What the task asks: Determine how many lines in the listing below contain the word "образа", then state that number by itself.

Task material:
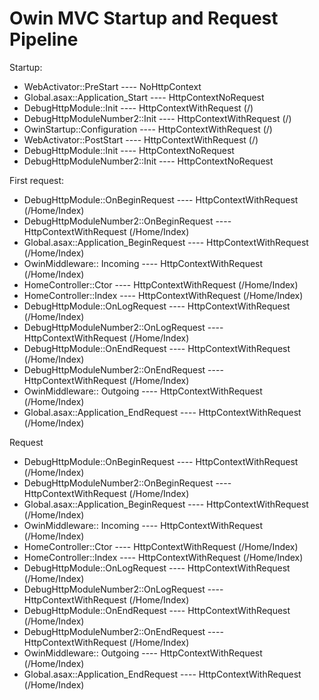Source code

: ﻿# Owin MVC Startup and Request Pipeline

Startup:
* WebActivator::PreStart ---- NoHttpContext  
* Global.asax::Application_Start ---- HttpContextNoRequest 
* DebugHttpModule::Init ---- HttpContextWithRequest (/)  
* DebugHttpModuleNumber2::Init ---- HttpContextWithRequest (/)  
* OwinStartup::Configuration ---- HttpContextWithRequest (/)  
* WebActivator::PostStart ---- HttpContextWithRequest (/)  
* DebugHttpModule::Init ---- HttpContextNoRequest  
* DebugHttpModuleNumber2::Init ---- HttpContextNoRequest  

First request:
* DebugHttpModule::OnBeginRequest ---- HttpContextWithRequest (/Home/Index)  
* DebugHttpModuleNumber2::OnBeginRequest ---- HttpContextWithRequest (/Home/Index)  
* Global.asax::Application_BeginRequest ---- HttpContextWithRequest (/Home/Index)  
* OwinMiddleware:: Incoming ---- HttpContextWithRequest (/Home/Index)  
* HomeController::Ctor ---- HttpContextWithRequest (/Home/Index)  
* HomeController::Index ---- HttpContextWithRequest (/Home/Index)  
* DebugHttpModule::OnLogRequest ---- HttpContextWithRequest (/Home/Index)  
* DebugHttpModuleNumber2::OnLogRequest ---- HttpContextWithRequest (/Home/Index)  
* DebugHttpModule::OnEndRequest ---- HttpContextWithRequest (/Home/Index)  
* DebugHttpModuleNumber2::OnEndRequest ---- HttpContextWithRequest (/Home/Index)  
* OwinMiddleware:: Outgoing ---- HttpContextWithRequest (/Home/Index)  
* Global.asax::Application_EndRequest ---- HttpContextWithRequest (/Home/Index)  


Request
* DebugHttpModule::OnBeginRequest ---- HttpContextWithRequest (/Home/Index)  
* DebugHttpModuleNumber2::OnBeginRequest ---- HttpContextWithRequest (/Home/Index)  
* Global.asax::Application_BeginRequest ---- HttpContextWithRequest (/Home/Index)  
* OwinMiddleware:: Incoming ---- HttpContextWithRequest (/Home/Index)  
* HomeController::Ctor ---- HttpContextWithRequest (/Home/Index)  
* HomeController::Index ---- HttpContextWithRequest (/Home/Index)  
* DebugHttpModule::OnLogRequest ---- HttpContextWithRequest (/Home/Index)  
* DebugHttpModuleNumber2::OnLogRequest ---- HttpContextWithRequest (/Home/Index)  
* DebugHttpModule::OnEndRequest ---- HttpContextWithRequest (/Home/Index)  
* DebugHttpModuleNumber2::OnEndRequest ---- HttpContextWithRequest (/Home/Index)  
* OwinMiddleware:: Outgoing ---- HttpContextWithRequest (/Home/Index)  
* Global.asax::Application_EndRequest ---- HttpContextWithRequest (/Home/Index)  



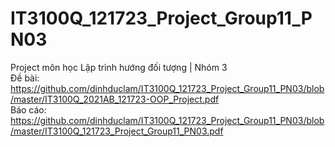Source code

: # IT3100Q_121723_Project_Group11_PN03
Project môn học Lập trình hướng đối tượng | Nhóm 3
<br>
Đề bài: https://github.com/dinhduclam/IT3100Q_121723_Project_Group11_PN03/blob/master/IT3100Q_2021AB_121723-OOP_Project.pdf
<br>
Báo cáo: https://github.com/dinhduclam/IT3100Q_121723_Project_Group11_PN03/blob/master/IT3100Q_121723_Project_Group11_PN03.pdf
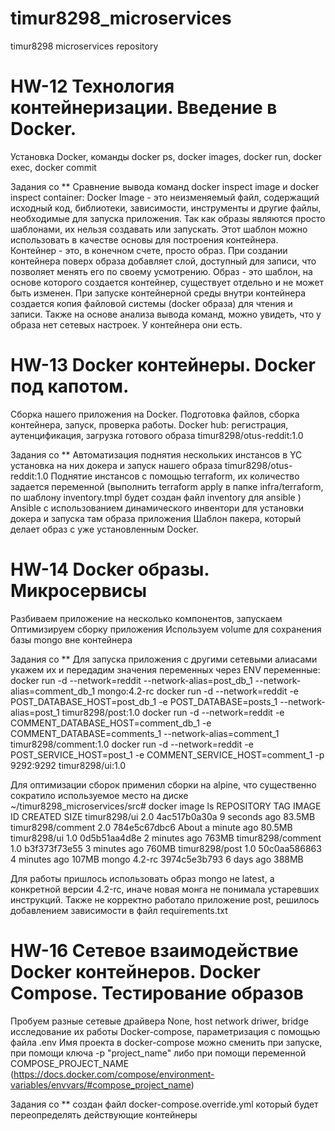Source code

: # timur8298_microservices
timur8298 microservices repository

# HW-12 Технология контейнеризации. Введение в Docker.
Установка Docker, команды docker ps, docker images, docker run, docker exec, docker commit

Задания со **
Сравнение вывода команд docker inspect image и docker inspect container:
Docker Image - это неизменяемый файл, содержащий исходный код, библиотеки, 
зависимости, инструменты и другие файлы, необходимые для запуска приложения.
Так как образы являются просто шаблонами, их нельзя создавать или запускать. 
Этот шаблон можно использовать в качестве основы для построения контейнера. 
Контейнер - это, в конечном счете, просто образ. 
При создании контейнера поверх образа добавляет слой, доступный для записи, 
что позволяет менять его по своему усмотрению.
Образ - это шаблон, на основе которого создается контейнер, существует отдельно и не может быть изменен. 
При запуске контейнерной среды внутри контейнера создается копия файловой системы (docker образа) для чтения и записи.
Также на основе анализа вывода команд, можно увидеть, что у образа нет сетевых настроек. У контейнера они есть.

# HW-13 Docker контейнеры. Docker под капотом.
Сборка нашего приложения на Docker. Подготовка файлов, сборка контейнера, запуск, проверка работы.
Docker hub: регистрация, аутенцификация, загрузка готового образа timur8298/otus-reddit:1.0

Задания со **
Автоматизация поднятия нескольких инстансов в YC установка на них докера и запуск нашего образа timur8298/otus-reddit:1.0
Поднятие инстансов с помощью terraform,  их количество задается переменной
(выполнить terraform apply в папке infra/terraform, по шаблону inventory.tmpl будет создан файл inventory для ansible )
Ansible с использованием динамического инвентори для установки докера и запуска там образа приложения
Шаблон пакера, который делает образ с уже установленным Docker.

# HW-14 Docker образы. Микросервисы
Разбиваем приложение на несколько компонентов, запускаем
Оптимизируем сборку приложения
Используем volume для сохранения базы mongo вне контейнера

Задания со **
Для запуска приложения с другими сетевыми алиасами укажем их и передадим значения переменных через ENV переменные:
docker run -d --network=reddit --network-alias=post_db_1 --network-alias=comment_db_1 mongo:4.2-rc
docker run -d --network=reddit -e POST_DATABASE_HOST=post_db_1 -e POST_DATABASE=posts_1 --network-alias=post_1 timur8298/post:1.0 
docker run -d --network=reddit -e COMMENT_DATABASE_HOST=comment_db_1 -e COMMENT_DATABASE=comments_1 --network-alias=comment_1 timur8298/comment:1.0
docker run -d --network=reddit -e POST_SERVICE_HOST=post_1 -e COMMENT_SERVICE_HOST=comment_1 -p 9292:9292 timur8298/ui:1.0

Для оптимизации сборок применил сборки на alpine, что существенно сократило используемое место на диске
~/timur8298_microservices/src# docker image ls
REPOSITORY          TAG       IMAGE ID       CREATED              SIZE
timur8298/ui        2.0       4ac517b0a30a   9 seconds ago        83.5MB
timur8298/comment   2.0       784e5c67dbc6   About a minute ago   80.5MB
timur8298/ui        1.0       0d5b51aa4d8e   2 minutes ago        763MB
timur8298/comment   1.0       b3f373f73e55   3 minutes ago        760MB
timur8298/post      1.0       50c0aa586863   4 minutes ago        107MB
mongo               4.2-rc    3974c5e3b793   6 days ago           388MB

Для работы пришлось использовать образ mongo не latest, а конкретной версии 4.2-rc, иначе новая монга не понимала устаревших инструкций.
Также не корректно работало приложение post, решилось добавлением зависимости в файл requirements.txt

# HW-16 Сетевое взаимодействие Docker контейнеров. Docker Compose. Тестирование образов
Пробуем разные сетевые драйвера None, host network driwer, bridge исследование их работы
Docker-compose, параметризация с помощью файла .env
Имя проекта в docker-compose можно сменить при запуске, при помощи ключа -p "project_name" либо при помощи переменной COMPOSE_PROJECT_NAME
(https://docs.docker.com/compose/environment-variables/envvars/#compose_project_name)

Задания со **
создан файл docker-compose.override.yml который будет переопределять действующие контейнеры
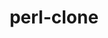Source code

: ---
title: "perl-clone"
layout: cache
categories: [package, develop]
meta: {"compilers": ["none"], "num_specs": 18, "num_specs_by_stack": {"data-vis-sdk": 9, "e4s": 9, "hep": 9, "root": 18}, "oss": ["ubuntu20.04", "ubuntu22.04"], "platforms": ["linux"], "stacks": ["data-vis-sdk", "e4s", "hep", "root"], "targets": ["x86_64_v3"], "versions": ["0.46"]}
spec_details: [{"compiler": "none", "hash": "4c3q4sotnlxr24lzyerngws3xi5wzjhv", "os": "ubuntu22.04", "platform": "linux", "size": "-", "stacks": ["e4s", "hep", "root"], "target": "x86_64_v3", "variants": ["build_system=perl"], "versions": ["0.46"]}, {"compiler": "none", "hash": "4c72sr7szogx42owxrg5nnry2ehhwcfz", "os": "ubuntu20.04", "platform": "linux", "size": "-", "stacks": ["data-vis-sdk", "root"], "target": "x86_64_v3", "variants": ["build_system=perl"], "versions": ["0.46"]}, {"compiler": "none", "hash": "7q4kauzdiig4xy24l5hibv44yparsmbe", "os": "ubuntu22.04", "platform": "linux", "size": "-", "stacks": ["e4s", "hep", "root"], "target": "x86_64_v3", "variants": ["build_system=perl"], "versions": ["0.46"]}, {"compiler": "none", "hash": "g3j4hpkrqdzx7dbrqx6uvgqu6bhc2c5w", "os": "ubuntu22.04", "platform": "linux", "size": "-", "stacks": ["e4s", "hep", "root"], "target": "x86_64_v3", "variants": ["build_system=perl"], "versions": ["0.46"]}, {"compiler": "none", "hash": "guvctovk56vp2krl7fviqd5tx7x5k3cv", "os": "ubuntu22.04", "platform": "linux", "size": "-", "stacks": ["e4s", "hep", "root"], "target": "x86_64_v3", "variants": ["build_system=perl"], "versions": ["0.46"]}, {"compiler": "none", "hash": "jeokk7eyagt3qbsnzsn3zp74j6x4i6zn", "os": "ubuntu22.04", "platform": "linux", "size": "-", "stacks": ["e4s", "hep", "root"], "target": "x86_64_v3", "variants": ["build_system=perl"], "versions": ["0.46"]}, {"compiler": "none", "hash": "kmor5n6gf2dzuaz6ezunyp5l4hdk4evc", "os": "ubuntu20.04", "platform": "linux", "size": "-", "stacks": ["data-vis-sdk", "root"], "target": "x86_64_v3", "variants": ["build_system=perl"], "versions": ["0.46"]}, {"compiler": "none", "hash": "l7m44hdbz3vkatigeqzvnmkv4anfae46", "os": "ubuntu20.04", "platform": "linux", "size": "-", "stacks": ["data-vis-sdk", "root"], "target": "x86_64_v3", "variants": ["build_system=perl"], "versions": ["0.46"]}, {"compiler": "none", "hash": "oxgnmtx5pmwtducm2t33luup4tds6sfg", "os": "ubuntu22.04", "platform": "linux", "size": "-", "stacks": ["e4s", "hep", "root"], "target": "x86_64_v3", "variants": ["build_system=perl"], "versions": ["0.46"]}, {"compiler": "none", "hash": "s6ai6n54oypz7ryd5ol7clfvtdtdkxxx", "os": "ubuntu22.04", "platform": "linux", "size": "-", "stacks": ["e4s", "hep", "root"], "target": "x86_64_v3", "variants": ["build_system=perl"], "versions": ["0.46"]}, {"compiler": "none", "hash": "sso5fpi56dvohxydhf6tuvlzzfe5iw6t", "os": "ubuntu22.04", "platform": "linux", "size": "-", "stacks": ["e4s", "hep", "root"], "target": "x86_64_v3", "variants": ["build_system=perl"], "versions": ["0.46"]}, {"compiler": "none", "hash": "stke3dqpe6rt572avbkiqter2ukayqpf", "os": "ubuntu22.04", "platform": "linux", "size": "-", "stacks": ["e4s", "hep", "root"], "target": "x86_64_v3", "variants": ["build_system=perl"], "versions": ["0.46"]}, {"compiler": "none", "hash": "tihz2c37frs5xwlaxr5ugahco2e5ndl3", "os": "ubuntu20.04", "platform": "linux", "size": "-", "stacks": ["data-vis-sdk", "root"], "target": "x86_64_v3", "variants": ["build_system=perl"], "versions": ["0.46"]}, {"compiler": "none", "hash": "urzdkox72d4hra2ydqv5siw5wpc7ocbj", "os": "ubuntu20.04", "platform": "linux", "size": "-", "stacks": ["data-vis-sdk", "root"], "target": "x86_64_v3", "variants": ["build_system=perl"], "versions": ["0.46"]}, {"compiler": "none", "hash": "vlpioendjjosrjppzotj3u2tme7fw57b", "os": "ubuntu20.04", "platform": "linux", "size": "-", "stacks": ["data-vis-sdk", "root"], "target": "x86_64_v3", "variants": ["build_system=perl"], "versions": ["0.46"]}, {"compiler": "none", "hash": "vnrih2ubrjgf2cc2ck6rn2gblpgmbujy", "os": "ubuntu20.04", "platform": "linux", "size": "-", "stacks": ["data-vis-sdk", "root"], "target": "x86_64_v3", "variants": ["build_system=perl"], "versions": ["0.46"]}, {"compiler": "none", "hash": "vzsbj4ylqjlpgl7ybnoq2feiaxcqdbgy", "os": "ubuntu20.04", "platform": "linux", "size": "-", "stacks": ["data-vis-sdk", "root"], "target": "x86_64_v3", "variants": ["build_system=perl"], "versions": ["0.46"]}, {"compiler": "none", "hash": "w6umek5osin6v7jn65wo5tsjays4past", "os": "ubuntu20.04", "platform": "linux", "size": "-", "stacks": ["data-vis-sdk", "root"], "target": "x86_64_v3", "variants": ["build_system=perl"], "versions": ["0.46"]}]
---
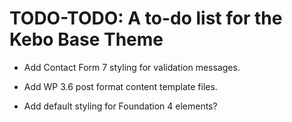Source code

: # TODO-TODO: A to-do list for the Kebo Base Theme

* Add Contact Form 7 styling for validation messages.

* Add WP 3.6 post format content template files.

* Add default styling for Foundation 4 elements?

Your solution: 6